The woolshed at Booberoi Station, near Euabalong, once shore up to 250,000 sheep a year, but when owners Dennis and Sue Stewart took over the property three years ago, it was on the verge of collapsing.
"We're cattle not sheep producers but because it was such an unusual structure we thought this can't be allowed to fall away," Mr Stewart said.
The Stewart's found a grant Heritage Near Me, through the NSW government, and applied for funds to repair the 28 stand shed which dates back to the 1880s.
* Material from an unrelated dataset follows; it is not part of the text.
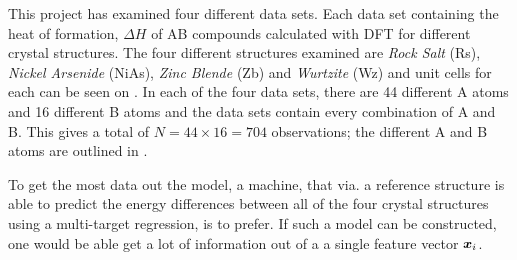 This project has examined four different data sets. Each data set containing the heat of formation, $\Delta H$ of AB compounds calculated with DFT for different crystal structures. The four different structures examined are \emph{Rock Salt} (Rs), \emph{Nickel Arsenide} (NiAs), \emph{Zinc Blende} (Zb) and \emph{Wurtzite} (Wz) and unit cells for each can be seen on . In each of the four data sets, there are 44 different A atoms and 16 different B atoms and the data sets contain every combination of A and B. This gives a total of $N = 44 \times 16 = 704$ observations; the different A and B atoms are outlined in .

To get the most data out the model, a machine, that via. a reference structure is able to predict the energy differences between all of the four crystal structures using a multi-target regression, is to prefer. If such a model can be constructed, one would be able get a lot of information out of a a single feature vector $\bm{x}_i$.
When a historic architect and builder, funded by the program to do a report on the structure, confirmed the shed may only last another year unless there was urgent works done, the shed's roof was renewed and the internal frame of the building was braced.
"I think after the work's that were done to it will at least see me out," Dennis said.
The grant program, which has now been discontinued by the state government, had conditions that there be both educational and community engagement with the woolshed and its fascinating history.
This led to around 20 students of The University of Sydney's Master of Heritage Conservation travelling six and a half hours to Booberoi, on the banks of the lower Lachlan river, in mid-November.
Senior lecturer and director of the course, Dr Cameron Logan said the opportunity allowed the students to witness the cultural and historical legacy of a 19th century shearing shed like Booberoi.
"The historic architect who assessed the shed, Ashley Dunn, suggested its value was at the level of state heritage significance and I would agree with that," Dr Logan said.
"The reasons are mostly related to the transformative impact of sheep-grazing across the Lower Lachlan from the late-19th century to recent times.
"There are four or five major woolsheds in the area, of which Booberoi is now probably one of the most intact, that really were almost at a factory production scale.
"It was a transformer of the whole landscape in that area because it enabled the shearing and processing of huge quantities of wool and this drove change even in places like Sydney."
Mr Logan explained the architectural structure of the building was also unique.
"The arrangement between the sweating shed, linking building and woolshed is an unusual configuration," Mr Logan said.
Mr Stewart said the linking building was a 70 metre covered walkway that connected the woolshed with the sweating shed, also a sizable building.
"The shearing shed from the inside is cathedral like and reasonably intact," Mr Stewart said.
Mr Stewart said there were also surrounding buildings that used to house the permanent workers at the station.
He said Booberoi Station had been owned by various corporate operations over the years but it was Fred Williams Hughes who owned it when it was at peak production, shearing close to 250,000 sheep a year.
"F W Hughes was like the Gina Rinehart of today, a major landholder, and he had large wool processing facilities in Sydney," Mr Stewart said.
"He brought sheep in from stock routes and other properties to shear at Booberoi."
Mr Stewart said the shed hadn't been used since around 2000 but was a working shed as it stood, with 12 electrically driven stands.
He said there were some in the district who still had clear memories of shearing at Booberoi.
"We've just had the Lake Cargelligo Men's Shed to visit and one of the past shearer's was among them, it was great to get that perspective, he was telling me what life was like out here," Mr Stewart said.